• [Activity]: Write out the records in full and without alteration, setting aside their pictures.

• [Records supplied]:
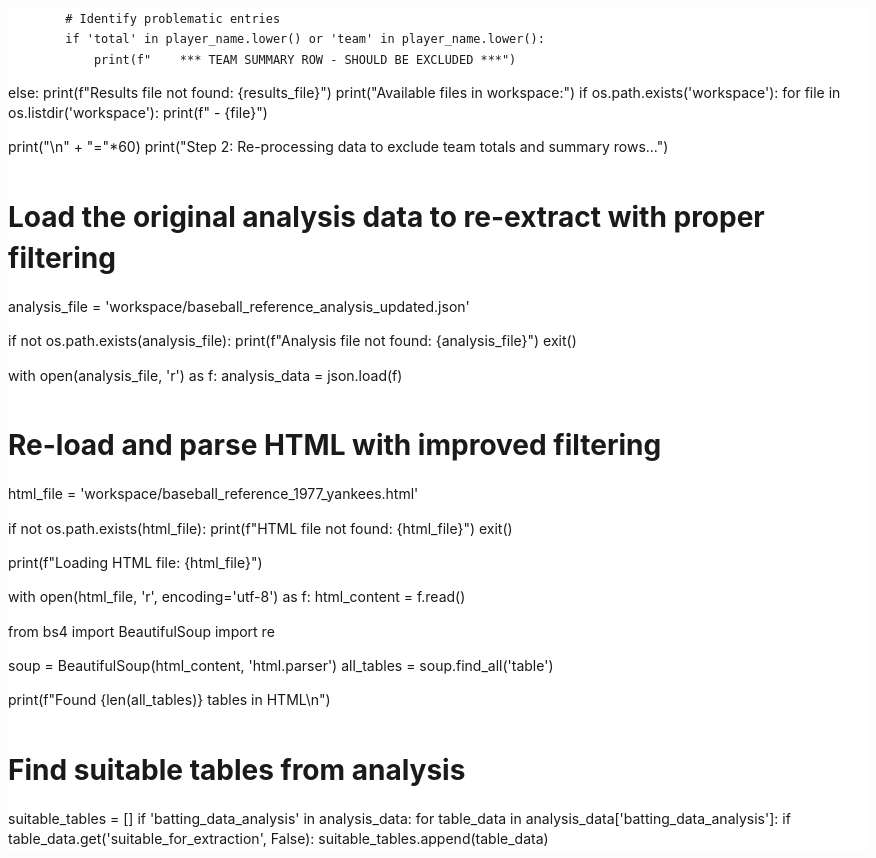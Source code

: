             # Identify problematic entries
            if 'total' in player_name.lower() or 'team' in player_name.lower():
                print(f"    *** TEAM SUMMARY ROW - SHOULD BE EXCLUDED ***")
else:
    print(f"Results file not found: {results_file}")
    print("Available files in workspace:")
    if os.path.exists('workspace'):
        for file in os.listdir('workspace'):
            print(f"  - {file}")

print("\n" + "="*60)
print("Step 2: Re-processing data to exclude team totals and summary rows...")

# Load the original analysis data to re-extract with proper filtering
analysis_file = 'workspace/baseball_reference_analysis_updated.json'

if not os.path.exists(analysis_file):
    print(f"Analysis file not found: {analysis_file}")
    exit()

with open(analysis_file, 'r') as f:
    analysis_data = json.load(f)

# Re-load and parse HTML with improved filtering
html_file = 'workspace/baseball_reference_1977_yankees.html'

if not os.path.exists(html_file):
    print(f"HTML file not found: {html_file}")
    exit()

print(f"Loading HTML file: {html_file}")

with open(html_file, 'r', encoding='utf-8') as f:
    html_content = f.read()

from bs4 import BeautifulSoup
import re

soup = BeautifulSoup(html_content, 'html.parser')
all_tables = soup.find_all('table')

print(f"Found {len(all_tables)} tables in HTML\n")

# Find suitable tables from analysis
suitable_tables = []
if 'batting_data_analysis' in analysis_data:
    for table_data in analysis_data['batting_data_analysis']:
        if table_data.get('suitable_for_extraction', False):
            suitable_tables.append(table_data)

• [Solution]:
Source code

:             # Identify problematic entries
            if 'total' in player_name.lower() or 'team' in player_name.lower():
                print(f"    *** TEAM SUMMARY ROW - SHOULD BE EXCLUDED ***")
else:
    print(f"Results file not found: {results_file}")
    print("Available files in workspace:")
    if os.path.exists('workspace'):
        for file in os.listdir('workspace'):
            print(f"  - {file}")

print("\n" + "="*60)
print("Step 2: Re-processing data to exclude team totals and summary rows...")

# Load the original analysis data to re-extract with proper filtering
analysis_file = 'workspace/baseball_reference_analysis_updated.json'

if not os.path.exists(analysis_file):
    print(f"Analysis file not found: {analysis_file}")
    exit()

with open(analysis_file, 'r') as f:
    analysis_data = json.load(f)

# Re-load and parse HTML with improved filtering
html_file = 'workspace/baseball_reference_1977_yankees.html'

if not os.path.exists(html_file):
    print(f"HTML file not found: {html_file}")
    exit()

print(f"Loading HTML file: {html_file}")

with open(html_file, 'r', encoding='utf-8') as f:
    html_content = f.read()

from bs4 import BeautifulSoup
import re

soup = BeautifulSoup(html_content, 'html.parser')
all_tables = soup.find_all('table')

print(f"Found {len(all_tables)} tables in HTML\n")

# Find suitable tables from analysis
suitable_tables = []
if 'batting_data_analysis' in analysis_data:
    for table_data in analysis_data['batting_data_analysis']:
        if table_data.get('suitable_for_extraction', False):
            suitable_tables.append(table_data)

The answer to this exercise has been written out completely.